At the heart of Minor Moon
’s open-ended and knotty country rock songs is an undeniably inviting lightness. While the Chicago-based songwriter and bandleader Sam Cantor
writes impressionistic songs about the end of the world, they’re wrapped in such a warm blanket of lush guitars and pastoral twang that they always leave a hopeful spark. On their latest LP, The Light Up Waltz
, Cantor sings of the fantastical in magical traveling bands, swaying bridges, and aquamarine metamorphoses. Still, he’s concerned with fundamentally human questions about who we are and how we reinvent ourselves when everything crumbles around us.
While the 2021 release of Minor Moon’s third LP Tethers
coincided with a transitional period in Cantor’s life, The Light Up Waltz
materialized during a time of unprecedented personal stability and creativity. He immersed himself in Chicago’s immensely collaborative music community performing live with V.V. Lightbody, Andrew Sa, Half Gringa,
and more. “I was finding a more vibrant way of being myself in the world and relating to other people,” he says. “I took my approach to guitar more seriously. I started playing with a lot more bands and playing a lot more of other people's music.”
The Light Up Waltz
juxtaposes this buoyant and communal musical approach with lyrics that often sound like a post-apocalyptic fever dream. The first side follows a narrator who flees a decaying world and ends up somewhere stranger, freer and more open-ended. Take the rollicking “I Could See It Coming,” where Cantor sings, "But before we crossed on / I buried our gods / in an empty old playground in the sandbox / Where I could see it coming.” He explains, “What was resonating to me while writing was this contradictory feeling of personal transformation in the midst of pretty intense societal disarray. I became very focused on how everything eventually collapses and the songs became kind of a collection of folktales about a world after collapse." It’s heady stuff on paper but allowing these 10 songs to unfold and unwind is an evocative experience.

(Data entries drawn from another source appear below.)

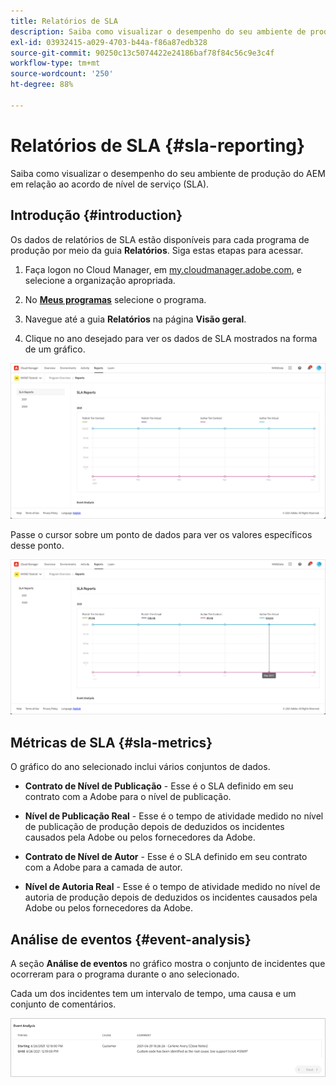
 ```yaml
---
title: Relatórios de SLA
description: Saiba como visualizar o desempenho do seu ambiente de produção do AEM em relação ao acordo de nível de serviço (SLA).
exl-id: 03932415-a029-4703-b44a-f86a87edb328
source-git-commit: 90250c13c5074422e24186baf78f84c56c9e3c4f
workflow-type: tm+mt
source-wordcount: '250'
ht-degree: 88%

---
```



# Relatórios de SLA {#sla-reporting}

Saiba como visualizar o desempenho do seu ambiente de produção do AEM em relação ao acordo de nível de serviço (SLA).

## Introdução {#introduction}

Os dados de relatórios de SLA estão disponíveis para cada programa de produção por meio da guia **Relatórios**. Siga estas etapas para acessar.

1. Faça logon no Cloud Manager, em [my.cloudmanager.adobe.com](https://my.cloudmanager.adobe.com/), e selecione a organização apropriada.

1. No **[Meus programas](/help/implementing/cloud-manager/getting-access-to-aem-in-cloud/editing-programs.md#my-programs)** selecione o programa.

1. Navegue até a guia **Relatórios** na página **Visão geral**.

1. Clique no ano desejado para ver os dados de SLA mostrados na forma de um gráfico.

![Exemplo de gráfico de SLA](assets/sla-reporting-1.png)

Passe o cursor sobre um ponto de dados para ver os valores específicos desse ponto.

![Exibição de dados detalhados](assets/sla-reporting-b.png)

## Métricas de SLA {#sla-metrics}

O gráfico do ano selecionado inclui vários conjuntos de dados.

* **Contrato de Nível de Publicação** - Esse é o SLA definido em seu contrato com a Adobe para o nível de publicação.

* **Nível de Publicação Real** - Esse é o tempo de atividade medido no nível de publicação de produção depois de deduzidos os incidentes causados pela Adobe ou pelos fornecedores da Adobe.

* **Contrato de Nível de Autor** - Esse é o SLA definido em seu contrato com a Adobe para a camada de autor.

* **Nível de Autoria Real** - Esse é o tempo de atividade medido no nível de autoria de produção depois de deduzidos os incidentes causados pela Adobe ou pelos fornecedores da Adobe.

## Análise de eventos {#event-analysis}

A seção **Análise de eventos** no gráfico mostra o conjunto de incidentes que ocorreram para o programa durante o ano selecionado.

Cada um dos incidentes tem um intervalo de tempo, uma causa e um conjunto de comentários.

![Exemplo de análise de eventos](assets/sla-reporting-c.png)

Even with the post-dystopian narrative context, joy permeates throughout the album. Lead single “The Light Up Waltz” conjures the enduring warmth of an old memory over an intimate and ambling country arrangement: “And the last band played The Light Up Waltz / with all the glowing snow, The Light Up Waltz,” Elsewhere, “Miriam Underwater” tells a bittersweet but affirming love story of one partner’s irrevocable transformation. “I know you love me and you know I cannot follow / There’s something nothing but the water can give,” sings Cantor. The track simmers with interlocking guitar riffs and wah-tinged psychedelia. “I love the performance that we got out of it,” says Cantor. “It's a really good reflection of the band's energy and the production is very playful.”
Cantor produced The Light Up Waltz
, which was mixed with Dave Vettraino
, and he’s joined by a new backing band of bassist Jason Ashworth
, pedal steel player Max Subar
, drummer and percussionist Sam Subar
, and guitarist Chet Zenor
. Minor Moon has been consistently one of Chicago’s most thrilling live acts and here, the freewheeling immediacy of their stage show comes first. At its best, The Light Up Waltz
finds the band settling into a stargazing groove and never letting up.

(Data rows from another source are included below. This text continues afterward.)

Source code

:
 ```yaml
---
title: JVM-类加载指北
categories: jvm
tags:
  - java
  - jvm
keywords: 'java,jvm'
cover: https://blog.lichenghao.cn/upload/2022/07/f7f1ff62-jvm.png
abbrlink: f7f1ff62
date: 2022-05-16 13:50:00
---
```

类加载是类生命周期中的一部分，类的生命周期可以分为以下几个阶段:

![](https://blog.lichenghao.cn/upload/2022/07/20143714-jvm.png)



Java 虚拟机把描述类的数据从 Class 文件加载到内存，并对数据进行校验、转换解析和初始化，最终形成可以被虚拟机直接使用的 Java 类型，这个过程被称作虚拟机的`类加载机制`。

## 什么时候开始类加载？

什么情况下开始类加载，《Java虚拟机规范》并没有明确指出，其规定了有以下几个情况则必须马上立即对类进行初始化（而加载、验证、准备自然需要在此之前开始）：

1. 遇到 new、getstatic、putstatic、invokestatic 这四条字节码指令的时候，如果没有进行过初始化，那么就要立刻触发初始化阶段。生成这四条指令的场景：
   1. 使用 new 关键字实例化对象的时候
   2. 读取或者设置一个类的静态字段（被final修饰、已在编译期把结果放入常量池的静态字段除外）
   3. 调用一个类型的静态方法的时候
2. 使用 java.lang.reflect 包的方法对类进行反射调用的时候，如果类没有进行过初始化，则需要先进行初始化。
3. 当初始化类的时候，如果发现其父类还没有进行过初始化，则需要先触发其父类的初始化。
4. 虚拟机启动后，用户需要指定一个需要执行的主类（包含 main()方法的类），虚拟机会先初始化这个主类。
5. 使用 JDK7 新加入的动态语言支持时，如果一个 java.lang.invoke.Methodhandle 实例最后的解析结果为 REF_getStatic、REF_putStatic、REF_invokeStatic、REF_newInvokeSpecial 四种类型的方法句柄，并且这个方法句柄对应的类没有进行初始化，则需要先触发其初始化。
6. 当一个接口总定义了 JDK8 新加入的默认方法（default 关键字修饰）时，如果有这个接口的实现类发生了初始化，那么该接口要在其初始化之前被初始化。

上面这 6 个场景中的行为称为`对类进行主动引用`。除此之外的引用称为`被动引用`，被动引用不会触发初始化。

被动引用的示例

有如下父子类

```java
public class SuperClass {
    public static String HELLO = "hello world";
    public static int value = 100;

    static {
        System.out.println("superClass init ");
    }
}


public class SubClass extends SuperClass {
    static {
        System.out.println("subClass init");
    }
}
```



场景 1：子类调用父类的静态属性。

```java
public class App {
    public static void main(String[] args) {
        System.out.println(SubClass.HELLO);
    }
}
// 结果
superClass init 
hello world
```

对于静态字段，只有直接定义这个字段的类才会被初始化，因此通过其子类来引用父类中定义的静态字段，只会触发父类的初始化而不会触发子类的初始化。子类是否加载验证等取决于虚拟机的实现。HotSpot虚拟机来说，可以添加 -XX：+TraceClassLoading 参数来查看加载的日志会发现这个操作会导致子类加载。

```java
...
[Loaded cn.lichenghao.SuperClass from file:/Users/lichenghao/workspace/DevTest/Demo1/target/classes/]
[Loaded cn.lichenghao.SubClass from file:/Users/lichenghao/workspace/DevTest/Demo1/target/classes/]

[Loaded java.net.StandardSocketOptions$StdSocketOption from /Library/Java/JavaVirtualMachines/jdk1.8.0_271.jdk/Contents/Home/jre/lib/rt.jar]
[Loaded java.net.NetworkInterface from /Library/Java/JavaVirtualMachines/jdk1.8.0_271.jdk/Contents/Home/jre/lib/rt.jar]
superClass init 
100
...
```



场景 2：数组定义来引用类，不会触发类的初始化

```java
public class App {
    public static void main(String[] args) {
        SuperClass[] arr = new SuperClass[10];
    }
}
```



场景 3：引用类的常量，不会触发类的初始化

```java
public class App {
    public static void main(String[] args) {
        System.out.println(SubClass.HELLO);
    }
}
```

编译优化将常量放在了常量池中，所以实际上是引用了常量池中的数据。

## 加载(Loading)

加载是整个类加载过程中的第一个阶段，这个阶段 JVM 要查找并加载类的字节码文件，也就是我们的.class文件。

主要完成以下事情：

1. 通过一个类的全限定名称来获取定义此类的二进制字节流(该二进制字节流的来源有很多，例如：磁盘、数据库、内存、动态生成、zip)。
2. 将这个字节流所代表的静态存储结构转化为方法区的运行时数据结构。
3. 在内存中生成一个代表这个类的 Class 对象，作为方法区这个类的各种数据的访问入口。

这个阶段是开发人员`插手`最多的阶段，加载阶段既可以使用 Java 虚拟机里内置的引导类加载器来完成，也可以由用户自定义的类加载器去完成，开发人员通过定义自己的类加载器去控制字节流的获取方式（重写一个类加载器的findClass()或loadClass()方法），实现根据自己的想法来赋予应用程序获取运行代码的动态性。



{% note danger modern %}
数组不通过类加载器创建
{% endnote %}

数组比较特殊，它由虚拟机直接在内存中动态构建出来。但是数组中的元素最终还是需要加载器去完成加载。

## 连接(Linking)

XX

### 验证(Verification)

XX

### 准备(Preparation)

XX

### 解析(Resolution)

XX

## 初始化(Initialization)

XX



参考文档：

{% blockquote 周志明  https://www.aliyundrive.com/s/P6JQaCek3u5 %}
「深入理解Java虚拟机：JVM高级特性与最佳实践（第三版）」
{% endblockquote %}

It’s persistently disarming and danceable.
The band is joined by a rotating cast of Chicago collaborators including V.V. Lightbody, Sima Cunningham, Dustin Laurenzi, Elizabeth Moen, Macie Stewart, Hunter Diamond, Lia Kohl,
and Andrew Sa, creating an ornate and lively context for these songs to live and grow. “I was feeling really connected to a lot of musicians that I look up to after being here for seven years,” says Cantor. “I took building musical community and camaraderie by playing with people more seriously than ever for this album.”
There’s an enveloping sense of rejuvenation throughout The Light Up Waltz
. On “Under Beyond,” Cantor optimistically sings, “Look now we’re carvin’ it out / Pickin' through the ruins layering the underground.” It’s all you can do when things fall apart: slowly pick up the pieces and build them back for something better.
“This is the kind of record that I've been writing towards from a personal spiritual perspective as well as a musical perspective for a long time,” says Cantor. “This feels like a culmination for Minor Moon.”